=== WORK REQUIRED ===
Lines with "details": please show every one of them from the listing below.

● ● ● ● ● ● ●

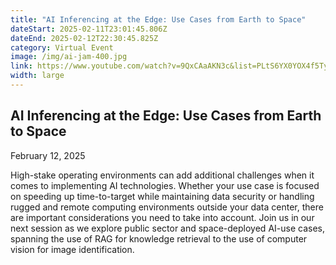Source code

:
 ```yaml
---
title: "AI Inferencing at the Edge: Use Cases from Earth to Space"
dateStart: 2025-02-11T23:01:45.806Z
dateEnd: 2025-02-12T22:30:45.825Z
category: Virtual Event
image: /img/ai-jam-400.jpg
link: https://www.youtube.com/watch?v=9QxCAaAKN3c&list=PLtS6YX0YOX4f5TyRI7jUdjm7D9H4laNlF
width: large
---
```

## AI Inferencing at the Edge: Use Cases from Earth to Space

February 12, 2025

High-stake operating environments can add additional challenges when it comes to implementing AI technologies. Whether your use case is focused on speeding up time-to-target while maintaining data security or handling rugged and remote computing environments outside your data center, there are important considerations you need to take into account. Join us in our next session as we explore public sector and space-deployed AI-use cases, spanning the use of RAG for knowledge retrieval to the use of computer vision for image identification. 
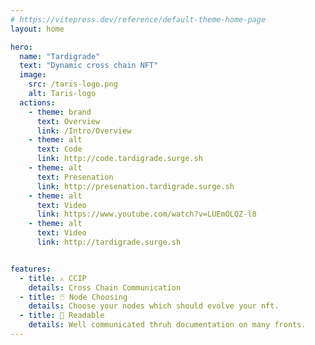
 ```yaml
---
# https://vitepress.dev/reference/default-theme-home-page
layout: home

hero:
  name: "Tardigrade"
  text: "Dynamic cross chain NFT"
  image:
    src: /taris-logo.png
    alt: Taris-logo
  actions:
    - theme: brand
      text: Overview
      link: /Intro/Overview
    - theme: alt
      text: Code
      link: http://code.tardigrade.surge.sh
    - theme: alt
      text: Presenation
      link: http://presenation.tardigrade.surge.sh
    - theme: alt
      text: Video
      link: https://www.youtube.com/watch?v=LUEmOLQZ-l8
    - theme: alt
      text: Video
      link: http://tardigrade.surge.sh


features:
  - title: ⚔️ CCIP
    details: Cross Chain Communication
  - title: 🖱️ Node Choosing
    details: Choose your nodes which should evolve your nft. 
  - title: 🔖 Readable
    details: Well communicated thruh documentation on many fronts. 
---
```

● ● ● ● ● ● ●

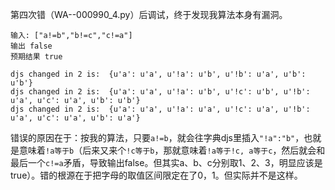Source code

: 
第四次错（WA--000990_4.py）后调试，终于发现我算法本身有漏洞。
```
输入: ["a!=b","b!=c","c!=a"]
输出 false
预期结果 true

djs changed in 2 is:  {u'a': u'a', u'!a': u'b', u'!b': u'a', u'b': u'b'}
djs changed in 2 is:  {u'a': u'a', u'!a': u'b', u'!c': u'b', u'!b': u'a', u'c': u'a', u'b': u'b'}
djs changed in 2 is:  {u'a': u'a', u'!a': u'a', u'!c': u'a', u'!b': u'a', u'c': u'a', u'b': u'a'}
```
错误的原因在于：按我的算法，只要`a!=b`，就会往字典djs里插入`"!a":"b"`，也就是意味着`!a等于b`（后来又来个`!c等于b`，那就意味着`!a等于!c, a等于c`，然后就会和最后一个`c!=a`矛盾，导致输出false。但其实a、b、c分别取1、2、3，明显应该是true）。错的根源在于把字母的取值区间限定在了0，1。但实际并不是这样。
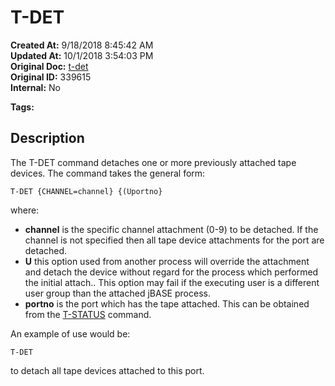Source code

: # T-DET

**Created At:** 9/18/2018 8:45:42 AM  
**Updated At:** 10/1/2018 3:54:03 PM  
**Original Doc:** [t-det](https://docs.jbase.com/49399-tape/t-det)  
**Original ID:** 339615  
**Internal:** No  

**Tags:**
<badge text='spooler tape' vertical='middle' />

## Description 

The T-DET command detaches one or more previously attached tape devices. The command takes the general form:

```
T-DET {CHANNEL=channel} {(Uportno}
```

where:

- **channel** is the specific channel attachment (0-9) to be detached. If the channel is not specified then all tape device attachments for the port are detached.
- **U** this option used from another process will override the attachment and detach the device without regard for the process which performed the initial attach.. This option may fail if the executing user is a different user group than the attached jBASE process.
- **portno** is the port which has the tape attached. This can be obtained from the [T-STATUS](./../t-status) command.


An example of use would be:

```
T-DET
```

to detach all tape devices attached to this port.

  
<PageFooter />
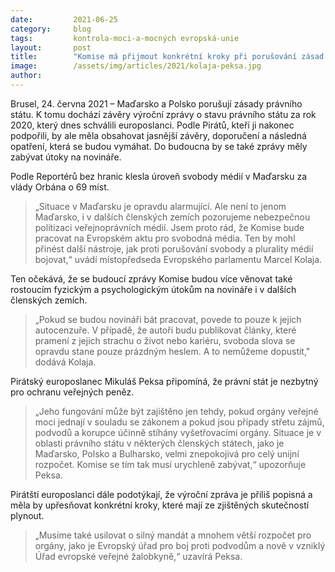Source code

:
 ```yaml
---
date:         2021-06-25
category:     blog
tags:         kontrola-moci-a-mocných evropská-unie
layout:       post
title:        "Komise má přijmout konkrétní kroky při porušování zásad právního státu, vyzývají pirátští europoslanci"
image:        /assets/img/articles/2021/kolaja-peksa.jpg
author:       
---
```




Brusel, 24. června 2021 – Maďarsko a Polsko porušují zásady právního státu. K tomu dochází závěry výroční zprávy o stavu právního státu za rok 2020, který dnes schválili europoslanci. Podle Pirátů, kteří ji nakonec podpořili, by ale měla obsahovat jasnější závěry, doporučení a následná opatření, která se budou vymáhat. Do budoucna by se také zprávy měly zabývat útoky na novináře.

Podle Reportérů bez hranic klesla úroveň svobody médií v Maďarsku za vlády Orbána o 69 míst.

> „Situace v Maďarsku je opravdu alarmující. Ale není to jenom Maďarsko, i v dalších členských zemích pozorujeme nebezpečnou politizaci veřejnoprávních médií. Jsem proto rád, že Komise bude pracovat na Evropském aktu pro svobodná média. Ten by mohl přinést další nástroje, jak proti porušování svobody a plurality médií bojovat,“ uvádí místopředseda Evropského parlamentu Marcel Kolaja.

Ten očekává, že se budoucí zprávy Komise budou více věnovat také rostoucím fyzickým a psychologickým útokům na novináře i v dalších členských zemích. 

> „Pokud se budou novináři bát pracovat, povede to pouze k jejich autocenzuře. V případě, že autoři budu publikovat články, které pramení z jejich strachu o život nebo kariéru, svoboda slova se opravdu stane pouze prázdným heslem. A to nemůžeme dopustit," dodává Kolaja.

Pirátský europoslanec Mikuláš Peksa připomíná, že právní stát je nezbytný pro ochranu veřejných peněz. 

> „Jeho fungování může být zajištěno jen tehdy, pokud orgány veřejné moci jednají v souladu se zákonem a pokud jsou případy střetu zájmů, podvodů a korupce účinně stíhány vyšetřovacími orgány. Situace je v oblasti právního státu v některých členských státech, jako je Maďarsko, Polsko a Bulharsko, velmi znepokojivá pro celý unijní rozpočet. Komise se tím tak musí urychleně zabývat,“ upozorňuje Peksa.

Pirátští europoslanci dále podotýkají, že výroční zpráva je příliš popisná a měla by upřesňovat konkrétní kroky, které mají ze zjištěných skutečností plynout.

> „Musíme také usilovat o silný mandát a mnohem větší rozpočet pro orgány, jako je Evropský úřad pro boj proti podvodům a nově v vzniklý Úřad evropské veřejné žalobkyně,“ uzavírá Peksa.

● ● ● ● ● ● ●

=== ANSWER SPACE ===
    details: Cross Chain Communication
    details: Choose your nodes which should evolve your nft. 
    details: Well communicated thruh documentation on many fronts. 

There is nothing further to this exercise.